> [Instructions to follow] Only the lines from the top of the records below through the line containing "- It lives in" should be printed, exactly and without pictures.

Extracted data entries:
|---|

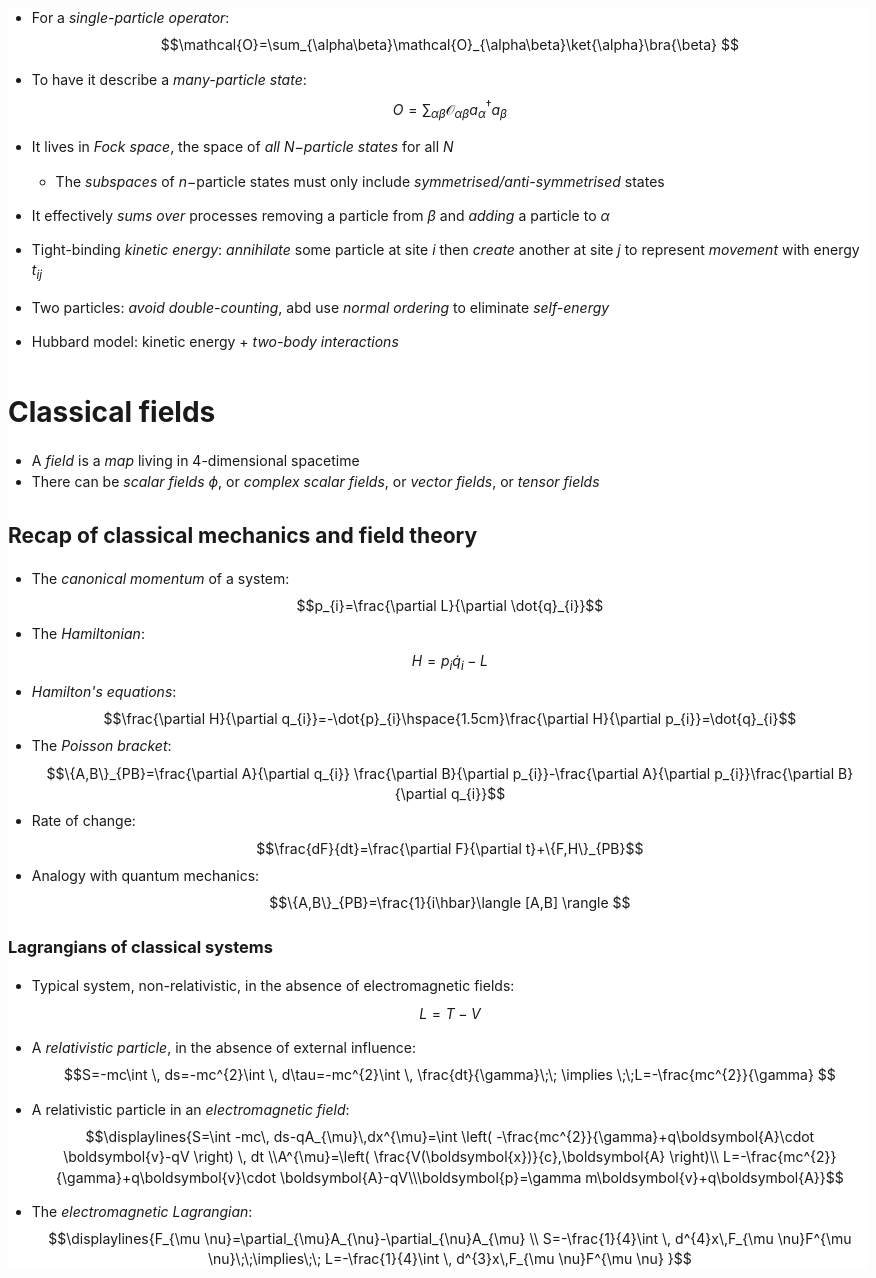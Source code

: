 - For a _single-particle operator_:
$$\mathcal{O}=\sum_{\alpha\beta}\mathcal{O}_{\alpha\beta}\ket{\alpha}\bra{\beta}  $$
- To have it describe a _many-particle state_:
$$O=\sum_{\alpha\beta}\mathcal{O}_{\alpha\beta}a_{\alpha}^{\dagger}a_{\beta}$$
- It lives in _Fock space_, the space of _all $N-$particle states_ for all $N$
	- The _subspaces_ of $n-$particle states must only include _symmetrised/anti-symmetrised_ states
- It effectively _sums over_ processes removing a particle from $\beta$ and _adding_ a particle to $\alpha$

- Tight-binding _kinetic energy_: _annihilate_ some particle at site $i$ then _create_ another at site $j$ to represent _movement_ with energy $t_{ij}$

- Two particles: _avoid double-counting_, abd use _normal ordering_ to eliminate _self-energy_

- Hubbard model: kinetic energy + _two-body interactions_

# Classical fields
- A _field_ is a _map_ living in 4-dimensional spacetime
- There can be _scalar fields_ $\phi$, or _complex scalar fields_, or _vector fields_, or _tensor fields_

## Recap of classical mechanics and field theory
- The _canonical momentum_ of a system:
$$p_{i}=\frac{\partial L}{\partial \dot{q}_{i}}$$
- The _Hamiltonian_:
$$H=p_{i}\dot{q}_{i}-L$$
- _Hamilton's equations_:
$$\frac{\partial H}{\partial q_{i}}=-\dot{p}_{i}\hspace{1.5cm}\frac{\partial H}{\partial p_{i}}=\dot{q}_{i}$$
- The _Poisson bracket_:
$$\{A,B\}_{PB}=\frac{\partial A}{\partial q_{i}} \frac{\partial B}{\partial p_{i}}-\frac{\partial A}{\partial p_{i}}\frac{\partial B}{\partial q_{i}}$$
- Rate of change:
$$\frac{dF}{dt}=\frac{\partial F}{\partial t}+\{F,H\}_{PB}$$
- Analogy with quantum mechanics:
$$\{A,B\}_{PB}=\frac{1}{i\hbar}\langle [A,B] \rangle $$

### Lagrangians of classical systems
- Typical system, non-relativistic, in the absence of electromagnetic fields:
$$L=T-V$$

- A _relativistic particle_, in the absence of external influence:
$$S=-mc\int  \, ds=-mc^{2}\int  \, d\tau=-mc^{2}\int  \, \frac{dt}{\gamma}\;\; \implies \;\;L=-\frac{mc^{2}}{\gamma}  $$
- A relativistic particle in an _electromagnetic field_:
$$\displaylines{S=\int  -mc\, ds-qA_{\mu}\,dx^{\mu}=\int \left( -\frac{mc^{2}}{\gamma}+q\boldsymbol{A}\cdot \boldsymbol{v}-qV \right) \, dt  \\A^{\mu}=\left( \frac{V(\boldsymbol{x})}{c},\boldsymbol{A} \right)\\ L=-\frac{mc^{2}}{\gamma}+q\boldsymbol{v}\cdot \boldsymbol{A}-qV\\\boldsymbol{p}=\gamma m\boldsymbol{v}+q\boldsymbol{A}}$$
- The _electromagnetic Lagrangian_:
$$\displaylines{F_{\mu \nu}=\partial_{\mu}A_{\nu}-\partial_{\nu}A_{\mu} \\ S=-\frac{1}{4}\int  \, d^{4}x\,F_{\mu \nu}F^{\mu \nu}\;\;\implies\;\; L=-\frac{1}{4}\int  \, d^{3}x\,F_{\mu \nu}F^{\mu \nu}  }$$
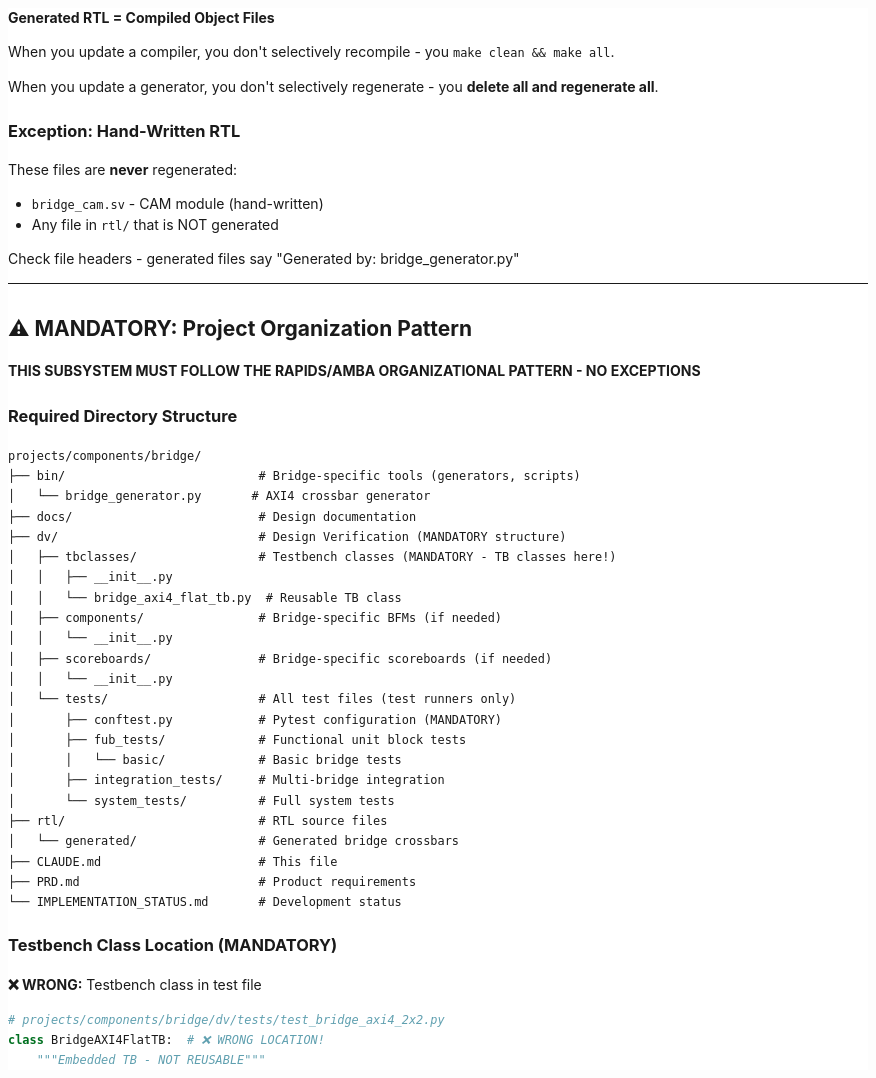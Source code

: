 **Generated RTL = Compiled Object Files**

When you update a compiler, you don't selectively recompile - you `make clean && make all`.

When you update a generator, you don't selectively regenerate - you **delete all and regenerate all**.

### Exception: Hand-Written RTL

These files are **never** regenerated:
- `bridge_cam.sv` - CAM module (hand-written)
- Any file in `rtl/` that is NOT generated

Check file headers - generated files say "Generated by: bridge_generator.py"

---

## ⚠️ MANDATORY: Project Organization Pattern

**THIS SUBSYSTEM MUST FOLLOW THE RAPIDS/AMBA ORGANIZATIONAL PATTERN - NO EXCEPTIONS**

### Required Directory Structure

```
projects/components/bridge/
├── bin/                           # Bridge-specific tools (generators, scripts)
│   └── bridge_generator.py       # AXI4 crossbar generator
├── docs/                          # Design documentation
├── dv/                            # Design Verification (MANDATORY structure)
│   ├── tbclasses/                 # Testbench classes (MANDATORY - TB classes here!)
│   │   ├── __init__.py
│   │   └── bridge_axi4_flat_tb.py  # Reusable TB class
│   ├── components/                # Bridge-specific BFMs (if needed)
│   │   └── __init__.py
│   ├── scoreboards/               # Bridge-specific scoreboards (if needed)
│   │   └── __init__.py
│   └── tests/                     # All test files (test runners only)
│       ├── conftest.py            # Pytest configuration (MANDATORY)
│       ├── fub_tests/             # Functional unit block tests
│       │   └── basic/             # Basic bridge tests
│       ├── integration_tests/     # Multi-bridge integration
│       └── system_tests/          # Full system tests
├── rtl/                           # RTL source files
│   └── generated/                 # Generated bridge crossbars
├── CLAUDE.md                      # This file
├── PRD.md                         # Product requirements
└── IMPLEMENTATION_STATUS.md       # Development status
```

### Testbench Class Location (MANDATORY)

**❌ WRONG:** Testbench class in test file
```python
# projects/components/bridge/dv/tests/test_bridge_axi4_2x2.py
class BridgeAXI4FlatTB:  # ❌ WRONG LOCATION!
    """Embedded TB - NOT REUSABLE"""
```
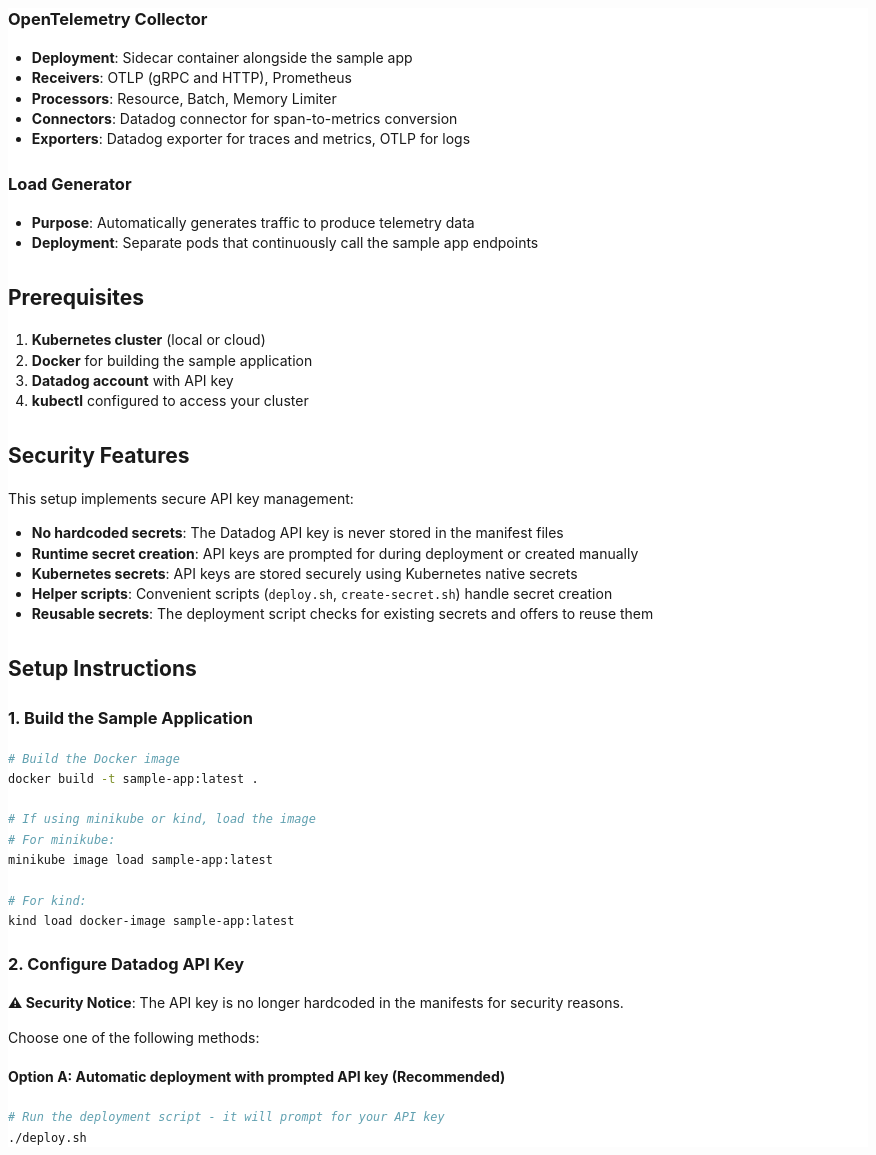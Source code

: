 ### OpenTelemetry Collector
- **Deployment**: Sidecar container alongside the sample app
- **Receivers**: OTLP (gRPC and HTTP), Prometheus
- **Processors**: Resource, Batch, Memory Limiter
- **Connectors**: Datadog connector for span-to-metrics conversion
- **Exporters**: Datadog exporter for traces and metrics, OTLP for logs

### Load Generator
- **Purpose**: Automatically generates traffic to produce telemetry data
- **Deployment**: Separate pods that continuously call the sample app endpoints

## Prerequisites

1. **Kubernetes cluster** (local or cloud)
2. **Docker** for building the sample application
3. **Datadog account** with API key
4. **kubectl** configured to access your cluster

## Security Features

This setup implements secure API key management:

- **No hardcoded secrets**: The Datadog API key is never stored in the manifest files
- **Runtime secret creation**: API keys are prompted for during deployment or created manually
- **Kubernetes secrets**: API keys are stored securely using Kubernetes native secrets
- **Helper scripts**: Convenient scripts (`deploy.sh`, `create-secret.sh`) handle secret creation
- **Reusable secrets**: The deployment script checks for existing secrets and offers to reuse them

## Setup Instructions

### 1. Build the Sample Application

```bash
# Build the Docker image
docker build -t sample-app:latest .

# If using minikube or kind, load the image
# For minikube:
minikube image load sample-app:latest

# For kind:
kind load docker-image sample-app:latest
```

### 2. Configure Datadog API Key

**⚠️ Security Notice**: The API key is no longer hardcoded in the manifests for security reasons.

Choose one of the following methods:

#### Option A: Automatic deployment with prompted API key (Recommended)
```bash
# Run the deployment script - it will prompt for your API key
./deploy.sh
```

|---|

> [Reply]
Source code

: - For a _single-particle operator_:
$$\mathcal{O}=\sum_{\alpha\beta}\mathcal{O}_{\alpha\beta}\ket{\alpha}\bra{\beta}  $$
- To have it describe a _many-particle state_:
$$O=\sum_{\alpha\beta}\mathcal{O}_{\alpha\beta}a_{\alpha}^{\dagger}a_{\beta}$$
- It lives in _Fock space_, the space of _all $N-$particle states_ for all $N$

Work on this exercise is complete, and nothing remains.